More recently, we’ve seen the rise of such groups as the United Patriots Front. While their protests have been vocal, divisive messages from leadership figures like Blair Cottrell have been quickly disrupted by social media bans on platforms like Facebook and Twitter.
It is, of course, easy to argue that the driver for change is global in nature, especially when extreme right-wing violence and terrorism is an increasing threat across most western liberal democracies.
However, Australia’s problems have been driven more by the normalisation, and mainstreaming, of extreme right and racist discourse in public life specifically in Australia over the last decade, much more than they have by global trends. For several years, increasingly frequent political statements about race and immigration have brought white supremacist and right-wing extremist perspectives ever closer to the mainstream.

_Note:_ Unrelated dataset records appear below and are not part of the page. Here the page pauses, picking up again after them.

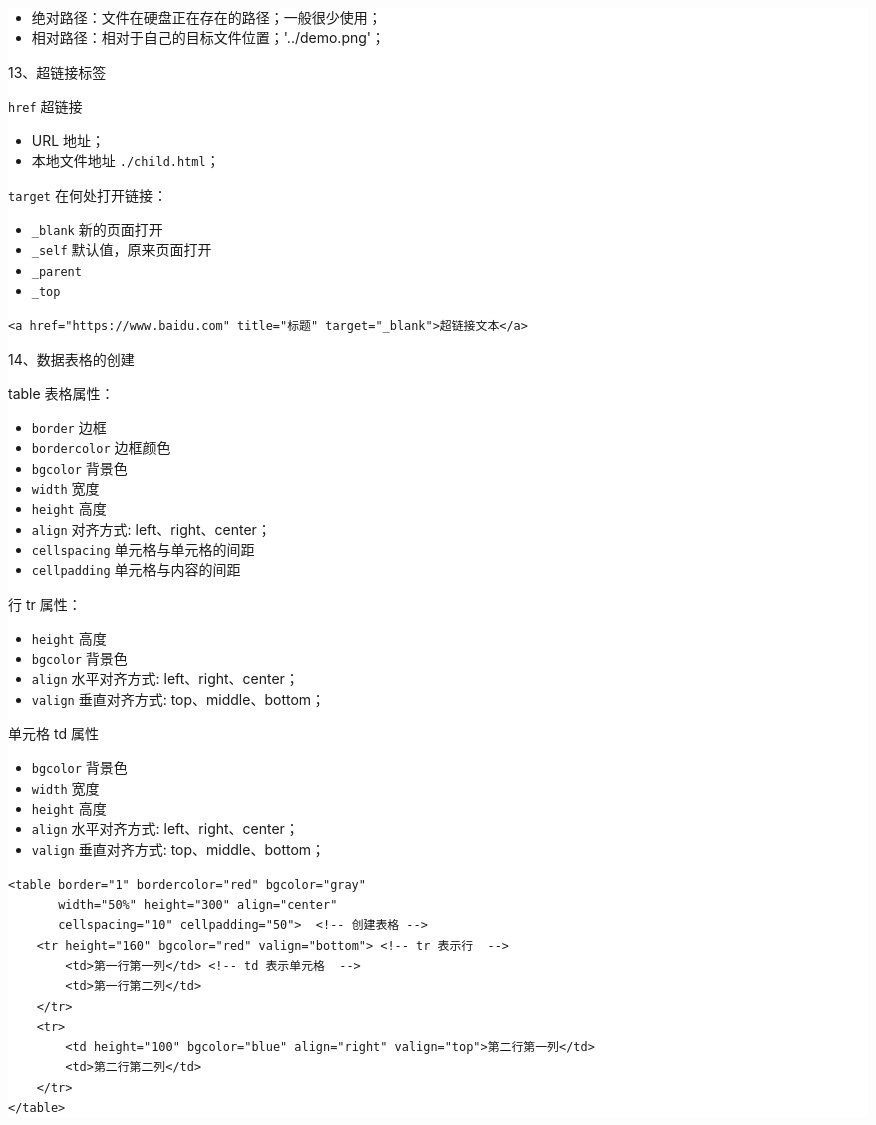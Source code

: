 * 绝对路径：文件在硬盘正在存在的路径；一般很少使用；
* 相对路径：相对于自己的目标文件位置；'../demo.png'；

13、超链接标签

`href` 超链接
* URL 地址；
* 本地文件地址 `./child.html`；

`target` 在何处打开链接： 
* `_blank` 新的页面打开
* `_self` 默认值，原来页面打开
* `_parent` 
* `_top` 


```
<a href="https://www.baidu.com" title="标题" target="_blank">超链接文本</a>
```


14、数据表格的创建

table 表格属性：
* `border` 边框
* `bordercolor` 边框颜色
* `bgcolor` 背景色
* `width` 宽度
* `height` 高度
* `align` 对齐方式: left、right、center；
* `cellspacing` 单元格与单元格的间距
* `cellpadding` 单元格与内容的间距

行 tr 属性：
* `height` 高度
* `bgcolor` 背景色
* `align`  水平对齐方式: left、right、center；
* `valign` 垂直对齐方式: top、middle、bottom；

单元格 td 属性
* `bgcolor` 背景色
* `width` 宽度
* `height` 高度
* `align`  水平对齐方式: left、right、center；
* `valign` 垂直对齐方式: top、middle、bottom； 

```
<table border="1" bordercolor="red" bgcolor="gray" 
       width="50%" height="300" align="center" 
       cellspacing="10" cellpadding="50">  <!-- 创建表格 -->
    <tr height="160" bgcolor="red" valign="bottom"> <!-- tr 表示行  -->
        <td>第一行第一列</td> <!-- td 表示单元格  -->
        <td>第一行第二列</td>
    </tr>
    <tr>
        <td height="100" bgcolor="blue" align="right" valign="top">第二行第一列</td>
        <td>第二行第二列</td>
    </tr>
</table>
```
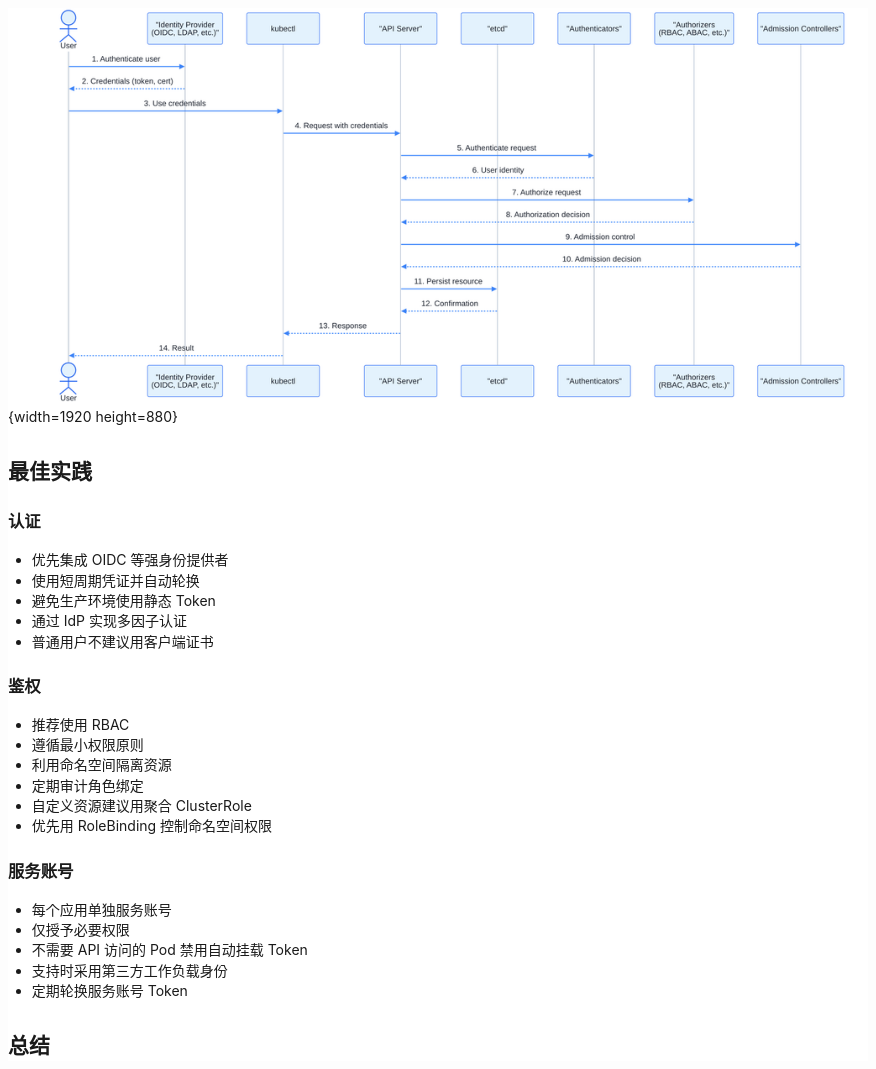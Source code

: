 ![Kubernetes 认证与鉴权全流程](c56021059b28d622e75a2927fed611a3.svg)
{width=1920 height=880}

## 最佳实践

### 认证

- 优先集成 OIDC 等强身份提供者
- 使用短周期凭证并自动轮换
- 避免生产环境使用静态 Token
- 通过 IdP 实现多因子认证
- 普通用户不建议用客户端证书

### 鉴权

- 推荐使用 RBAC
- 遵循最小权限原则
- 利用命名空间隔离资源
- 定期审计角色绑定
- 自定义资源建议用聚合 ClusterRole
- 优先用 RoleBinding 控制命名空间权限

### 服务账号

- 每个应用单独服务账号
- 仅授予必要权限
- 不需要 API 访问的 Pod 禁用自动挂载 Token
- 支持时采用第三方工作负载身份
- 定期轮换服务账号 Token

## 总结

Social media has created the kind of anonymity that has emboldened the expression of right-wing extremist views and perspectives that would never be publicly shared in the real world. It has been used by some to legitimise hate speech as simply an act of personal expression. Easy access to encryption and the dark web has created global echo chambers for the most committed and active right-wing extremists. Within these spaces extremists share views and knowledge, while at times encouraging real-world violence.
Fortunately, despite ASIO’s warning, Australia’s organised right-wing extremist communities are still relatively small. Those groups that do exist are usually quickly torn apart by internal ideological rifts. They also lack the strong leadership and organisational frameworks necessary to develop widespread appeal.
While ASIO and law enforcement counter-terrorism measures will be able to disrupt right-wing extremist motivated terror plots, dealing with right-wing extremism will require efforts to counter its narrative by removing the cloak of respectability it has achieved in recent years.
To address this problem all of Australia’s governments need to call out hate speech. This needs to be done in a way that cannot be exploited by right-wing extremist groups as evidence to divide Australian communities.
Australia needs a national hate crime unit. The Council of Australian Governments and the Department of Home Affairs’ National Counter-Terrorism Coordinator need one to inform the development of targeted anti-hate crime programs.
Some of this work has already been done by Deakin University’s Professors Michele Grossman and Greg Barton and Senior Lecturer Matteo Vergani. Now is the time to invest in this work and expand its focus to include hate speech.
Finally, there’s a need for the Commonwealth government to continue to invest in national school and social media based programs designed to counter violent extremism and white supremacy. A key component of this work should be challenging online hate speech.